To understand why I love this film so much, we have to talk about The Iliad. I spent my undergraduate years on the top floor of the Old Law Quad at the University of Melbourne. Tucked away like a nest, a room had been appropriated by classics students in the long distant past and inherited by each subsequent generation of classics students. On the wall of the room were a bunch of articles that people had found interesting for whatever reason. One of the pieces declared the argument that works like The Iliad need to be read as a primitive work rather than as an exemplar work. The Iliad was like a first draft of literature, upon which humanity improved. It was not a paragon which we should emulate or attempt to match.
There is one feature of The Iliad in particular which I think we ought to emulate and which I think we’ve forgotten: both of the belligerents speak extremely good Greek.
Throughout the pages of The Iliad, you hear a wide range of perspectives on the nature of the battle, on the fears of the participants, of the desires of individuals to live an excellent life. Both the Greeks and the Trojans express themselves eloquently and well. There are rogues on both sides, but nobody is entirely with clean hands in the drama.

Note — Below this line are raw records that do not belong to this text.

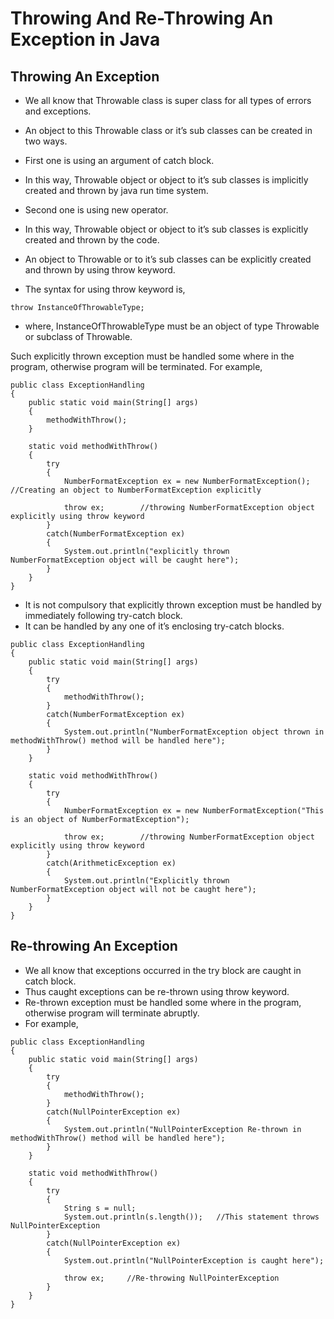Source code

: # Throwing And Re-Throwing An Exception in Java

## Throwing An Exception

- We all know that Throwable class is super class for all types of errors and exceptions. 
- An object to this Throwable class or it’s sub classes can be created in two ways. 
- First one is using an argument of catch block. 
- In this way, Throwable object or object to it’s sub classes is implicitly created and thrown by java run time system. 
- Second one is using new operator. 
- In this way, Throwable object or object to it’s sub classes is explicitly created and thrown by the code.

- An object to Throwable or to it’s sub classes can be explicitly created and thrown by using throw keyword. 
- The syntax for using throw keyword is,
```
throw InstanceOfThrowableType;
```
- where, InstanceOfThrowableType must be an object of type Throwable or subclass of Throwable.

Such explicitly thrown exception must be handled some where in the program, otherwise program will be terminated.
For example,
```
public class ExceptionHandling
{
    public static void main(String[] args)
    {
        methodWithThrow();
    }
 
    static void methodWithThrow()
    {
        try
        {
            NumberFormatException ex = new NumberFormatException();    //Creating an object to NumberFormatException explicitly
 
            throw ex;        //throwing NumberFormatException object explicitly using throw keyword
        }
        catch(NumberFormatException ex)
        {
            System.out.println("explicitly thrown NumberFormatException object will be caught here");
        }
    }
}
```

- It is not compulsory that explicitly thrown exception must be handled by immediately following try-catch block. 
- It can be handled by any one of it’s enclosing try-catch blocks.
```
public class ExceptionHandling
{
    public static void main(String[] args)
    {
        try
        {
            methodWithThrow();
        }
        catch(NumberFormatException ex)
        {
            System.out.println("NumberFormatException object thrown in methodWithThrow() method will be handled here");
        }
    }
 
    static void methodWithThrow()
    {
        try
        {
            NumberFormatException ex = new NumberFormatException("This is an object of NumberFormatException");
 
            throw ex;        //throwing NumberFormatException object explicitly using throw keyword
        }
        catch(ArithmeticException ex)
        {
            System.out.println("Explicitly thrown NumberFormatException object will not be caught here");
        }
    }
}
```

## Re-throwing An Exception

- We all know that exceptions occurred in the try block are caught in catch block. 
- Thus caught exceptions can be re-thrown using throw keyword. 
- Re-thrown exception must be handled some where in the program, otherwise program will terminate abruptly. 
- For example,
```
public class ExceptionHandling
{
    public static void main(String[] args)
    {
        try
        {
            methodWithThrow();
        }
        catch(NullPointerException ex)
        {
            System.out.println("NullPointerException Re-thrown in methodWithThrow() method will be handled here");
        }
    }
 
    static void methodWithThrow()
    {
        try
        {
            String s = null;
            System.out.println(s.length());   //This statement throws NullPointerException
        }
        catch(NullPointerException ex)
        {
            System.out.println("NullPointerException is caught here");
 
            throw ex;     //Re-throwing NullPointerException
        }
    }
}
```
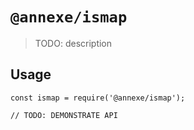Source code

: # `@annexe/ismap`

> TODO: description

## Usage

```
const ismap = require('@annexe/ismap');

// TODO: DEMONSTRATE API
```
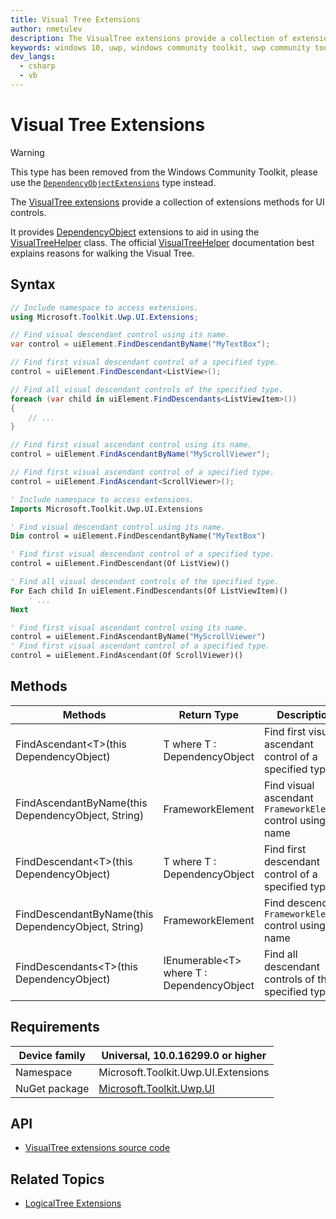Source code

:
 ```yaml
---
title: Visual Tree Extensions
author: nmetulev
description: The VisualTree extensions provide a collection of extensions methods for UI controls. It provides DependencyObject extensions to aid in using the VisualTreeHelper class (outdated docs).
keywords: windows 10, uwp, windows community toolkit, uwp community toolkit, uwp toolkit, Visual Tree, extentions
dev_langs:
  - csharp
  - vb
---
```


# Visual Tree Extensions

> [!WARNING]
> This type has been removed from the Windows Community Toolkit, please use the [`DependencyObjectExtensions`](DependencyObjectExtensions.md) type instead.

The [VisualTree extensions](/dotnet/api/microsoft.toolkit.uwp.ui.extensions.visualtree) provide a collection of extensions methods for UI controls.

It provides [DependencyObject](/uwp/api/Windows.UI.Xaml.DependencyObject) extensions to aid in using the [VisualTreeHelper](/uwp/api/Windows.UI.Xaml.Media.VisualTreeHelper) class. The official [VisualTreeHelper](/uwp/api/Windows.UI.Xaml.Media.VisualTreeHelper) documentation best explains reasons for walking the Visual Tree.

## Syntax

```csharp
// Include namespace to access extensions.
using Microsoft.Toolkit.Uwp.UI.Extensions;

// Find visual descendant control using its name.
var control = uiElement.FindDescendantByName("MyTextBox");

// Find first visual descendant control of a specified type.
control = uiElement.FindDescendant<ListView>();

// Find all visual descendant controls of the specified type.
foreach (var child in uiElement.FindDescendants<ListViewItem>())
{
    // ...
}

// Find first visual ascendant control using its name.
control = uiElement.FindAscendantByName("MyScrollViewer");

// Find first visual ascendant control of a specified type.
control = uiElement.FindAscendant<ScrollViewer>();
```

```vb
' Include namespace to access extensions.
Imports Microsoft.Toolkit.Uwp.UI.Extensions

' Find visual descendant control using its name.
Dim control = uiElement.FindDescendantByName("MyTextBox")

' Find first visual descendant control of a specified type.
control = uiElement.FindDescendant(Of ListView)()

' Find all visual descendant controls of the specified type.
For Each child In uiElement.FindDescendants(Of ListViewItem)()
    ' ...
Next

' Find first visual ascendant control using its name.
control = uiElement.FindAscendantByName("MyScrollViewer")
' Find first visual ascendant control of a specified type.
control = uiElement.FindAscendant(Of ScrollViewer)()
```

## Methods

| Methods | Return Type | Description |
| -- | -- | -- |
| FindAscendant\<T>(this DependencyObject) | T where T : DependencyObject | Find first visual ascendant control of a specified type |
| FindAscendantByName(this DependencyObject, String) | FrameworkElement | Find visual ascendant `FrameworkElement` control using its name |
| FindDescendant\<T>(this DependencyObject) | T where T : DependencyObject | Find first descendant control of a specified type |
| FindDescendantByName(this DependencyObject, String) | FrameworkElement | Find descendant `FrameworkElement` control using its name |
| FindDescendants\<T>(this DependencyObject) | IEnumerable\<T> where T : DependencyObject | Find all descendant controls of the specified type |

## Requirements

| Device family | Universal, 10.0.16299.0 or higher |
| --- | --- |
| Namespace | Microsoft.Toolkit.Uwp.UI.Extensions |
| NuGet package | [Microsoft.Toolkit.Uwp.UI](https://www.nuget.org/packages/Microsoft.Toolkit.Uwp.UI/) |

## API

* [VisualTree extensions source code](https://github.com/windows-toolkit/WindowsCommunityToolkit/blob/rel/7.0.0/Microsoft.Toolkit.Uwp.UI/Extensions/Tree/VisualTree.cs)

## Related Topics

* [LogicalTree Extensions](./logicaltree.md)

Modern war narratives do not follow this framework established by The Iliad. Now, we have people who speak English and people who do not speak. The people who speak English talk about universal values — freedom, equality, the ability to purchase an iPhone at a reasonable price — but the people who do not speak only converse through barbaric acts, through violence, and through fear. If The Iliad were written today, there would be several chapters of backstory setting up all of the Greek characters, but Paris would have carried away the helpless Helen, devoid of agency or will. He would be indescribably ethnic, maybe a bushy beard, and she would be ravishingly beautiful and pale. Then the Anglophone Greek heroes would make impassioned speeches about how foreigners are threatening our way of life, and we’d go attack them. Goodies versus baddies. We don’t have to know what our enemies are saying because we know that they are wrong.
War of the Planet of the Apes concludes the arc set up by the first film in the trilogy, Rise of the Planet of the Apes. The trilogy is a tragedy in the classic sense: everything is inevitable because the participants in the film are flawed and imperfect. Rogues trigger big events which push everybody irresistibly in directions that they don’t want to go. A shot is fired by a hot head. The wrong person dies. Somebody loses their temper. Each event makes conflict seem utterly inevitable.
Incredibly, given our current political climate, neither side of the conflict is obviously at fault. The situation arises through fickle happenstance rather than Machiavellian design. But people make bad choices. Sometimes those choices feel like there’s no alternative. Sometimes, those choices are made even though the characters know that they are bad decisions. Perhaps remarkably for these films, very few decisions feel like they were made because the plot demanded a character do something stupid.
War of the Planet of the Apes is a genuinely moving experience, and a thoroughly engaging discussion about the nature of violent conflict in the face of existential threats.